DNA evidence links 4 Calgary murders from 1970s to dead serial killer

A convicted sexual offender with an extensive criminal history in Canada and the U.S. spanning several decades is responsible for the deaths of four young women in Calgary in the 1970s, according to police.

Alberta RCMP say serial killer Gary Allen Srery, who died in 2011 in Idaho, was identified using advancements in DNA technology more than 45 years after the murders.

Police say Srery killed Eva Dvorak and Patricia McQueen, both aged 14, Melissa Rehorek, 20, and 19-year-old Barbara MacLean in 1976-77.

Their murders went unsolved until a 2022 tip prompted a review of the historical files. That led police to a suspect hypothesis in 2023, and the creation of a family tree using DNA from distant family members — a police technique known as investigative genetic genealogy.

The U.S.-born Srery, a serial sexual offender who fled to Canada in the mid-1970s, lived in Alberta and British Columbia until the late 1990s. He was deported to the U.S. in 2003.

Police believe Srery could be responsible for several more homicides and rapes across Canada and the U.S.

Alberta RCMP say convicted sexual offender Gary Allen Srery, now deceased, is responsible for the deaths of four young women in Calgary in the 1970s. (CityNews)

The victims

Alberta RCMP detailed the similarities between the four young women’s deaths at a Thursday news conference at K Division Headquarters in Edmonton.

Dvorak, McQueen, Rehorek and MacLean were all described as young, vulnerable victims who were last seen in Calgary and out walking during the evening or night. They all died of asphyxiation and were left outside city limits, with no attempts to conceal their remains. Their bodies were found fully clothed with traces of semen, which could not be identified at the time of the crimes because the proper technology did not exist to create a DNA profile.

Dvorak and McQueen were last seen on Feb. 15, 1976, around midnight, walking near 9 Avenue and 12Street SE. Their bodies were found 11 hours later on the road under the Happy Valley underpass, west of the city. Their deaths were initially classified as “sudden” and suspicious, but not homicides.

Rehorek, who had recently moved to Calgary from Windsor, was last seen by roommates at the YWCA downtown, where she lived, on Sept. 15, 1976. The young woman, who worked as a housekeeper at a hotel, had made plans to hitchhike out of town for her two days off work. Her body was found that morning at 10:50 a.m. in a ditch off a gravel road west of Calgary – what’s now known as Township Road 252. Police say there was evidence of a struggle and that she was punched in the head.

MacLean worked at a bank in Calgary after moving from Nova Scotia in September 1976. Five months later, on Feb. 25, 1977, she was last seen walking alone from the Highlander bar on 16th Avenue, where she had been out with friends. Her body was found just after 8 a.m. at 6 Street and 80 Avenue – just outside city limits.

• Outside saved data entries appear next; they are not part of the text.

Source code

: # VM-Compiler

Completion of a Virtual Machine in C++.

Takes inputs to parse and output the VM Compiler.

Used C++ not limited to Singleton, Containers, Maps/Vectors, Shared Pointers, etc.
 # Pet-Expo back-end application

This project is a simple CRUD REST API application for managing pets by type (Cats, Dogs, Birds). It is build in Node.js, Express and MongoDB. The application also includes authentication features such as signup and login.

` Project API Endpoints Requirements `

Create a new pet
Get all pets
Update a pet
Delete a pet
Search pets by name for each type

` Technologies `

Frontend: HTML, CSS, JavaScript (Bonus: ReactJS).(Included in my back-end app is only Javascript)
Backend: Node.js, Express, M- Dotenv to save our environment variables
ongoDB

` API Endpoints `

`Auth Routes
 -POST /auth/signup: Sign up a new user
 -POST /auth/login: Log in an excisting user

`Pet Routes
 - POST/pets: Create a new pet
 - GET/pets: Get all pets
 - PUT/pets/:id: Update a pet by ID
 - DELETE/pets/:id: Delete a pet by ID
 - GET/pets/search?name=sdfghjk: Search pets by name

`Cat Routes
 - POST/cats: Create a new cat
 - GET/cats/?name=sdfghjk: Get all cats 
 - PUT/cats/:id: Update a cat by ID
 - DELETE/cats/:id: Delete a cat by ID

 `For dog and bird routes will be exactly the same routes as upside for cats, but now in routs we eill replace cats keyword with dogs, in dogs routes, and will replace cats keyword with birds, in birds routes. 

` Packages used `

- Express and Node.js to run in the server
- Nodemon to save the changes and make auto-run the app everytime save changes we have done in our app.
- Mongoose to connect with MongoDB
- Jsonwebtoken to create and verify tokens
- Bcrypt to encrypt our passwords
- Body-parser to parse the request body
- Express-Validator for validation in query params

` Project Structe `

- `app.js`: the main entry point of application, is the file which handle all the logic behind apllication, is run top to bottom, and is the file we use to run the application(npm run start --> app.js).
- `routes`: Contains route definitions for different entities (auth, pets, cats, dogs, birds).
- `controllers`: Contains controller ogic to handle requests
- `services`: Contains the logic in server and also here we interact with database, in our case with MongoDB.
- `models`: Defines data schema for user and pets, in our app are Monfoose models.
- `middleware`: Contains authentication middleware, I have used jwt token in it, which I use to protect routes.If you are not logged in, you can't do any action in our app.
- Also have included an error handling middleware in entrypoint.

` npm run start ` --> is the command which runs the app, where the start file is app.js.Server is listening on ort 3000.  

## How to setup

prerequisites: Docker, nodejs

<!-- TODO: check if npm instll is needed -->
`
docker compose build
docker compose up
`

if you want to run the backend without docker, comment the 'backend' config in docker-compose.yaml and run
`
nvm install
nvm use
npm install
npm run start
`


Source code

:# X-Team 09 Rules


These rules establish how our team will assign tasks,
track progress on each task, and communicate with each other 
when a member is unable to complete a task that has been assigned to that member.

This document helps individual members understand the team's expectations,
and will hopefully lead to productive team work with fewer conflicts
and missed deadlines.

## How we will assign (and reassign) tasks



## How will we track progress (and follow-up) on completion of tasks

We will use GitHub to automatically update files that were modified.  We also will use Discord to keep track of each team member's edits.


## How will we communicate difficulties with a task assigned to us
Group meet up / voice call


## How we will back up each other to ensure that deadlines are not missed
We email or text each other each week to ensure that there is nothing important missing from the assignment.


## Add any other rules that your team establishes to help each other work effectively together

Police believe there was a struggle prior to her death as her left fingertips were injured, and she had marks, bruises and scrapes.

Police say the parents of all four victims have since passed away, but siblings and other living relatives have been updated.

DNA technology

Alberta RCMP say police never stopped investigating the four deaths over the years. Four task forces were created in the 1990s, and technological advancements were applied in the 2000s. Police say a total of 853 suspects or persons of interests, and 1,490 vehicles were identified and investigated.

In 2003, DNA tests confirmed MacLean and Rehorek were killed by the same person. That DNA was tested again in 2006 and 2012 – comparing it to other suspects and through Interpol. There was no match.

In 2022, exhibits from Dvorak and McQueen’s deaths were resubmitted to the lab. The following year, police matched that DNA to the MacLean and Rehorek murders – linking all four women for the first time.

That led police to develop a DNA profile. The likely source, they determined, was Srery – a discovery that sparked a cross-border investigation.

Police outlined a life of crime for Srery from a young age.

He was convicted of rape and kidnapping in Los Angeles in the late 1960s before later fleeing to Canada. He lived in Calgary and Standard, Alta., from 1976 to 1978, with a brief return to California. Police say he managed to secure an illegal licence and social assistance while in Alberta.

He then moved to B.C. from 1979 to 1998, where he was at one point employed by BC Ferries. He moved around a lot, from Vancouver (1979-80) to Half Moon Bay (1981-83), Gibsons (1983-88), Abbotsford (1988-90), Cultus Lake (1990-96), and Chilliwack (1996-98).

He was convicted of sexual assault in New Westminster, B.C., in 1996.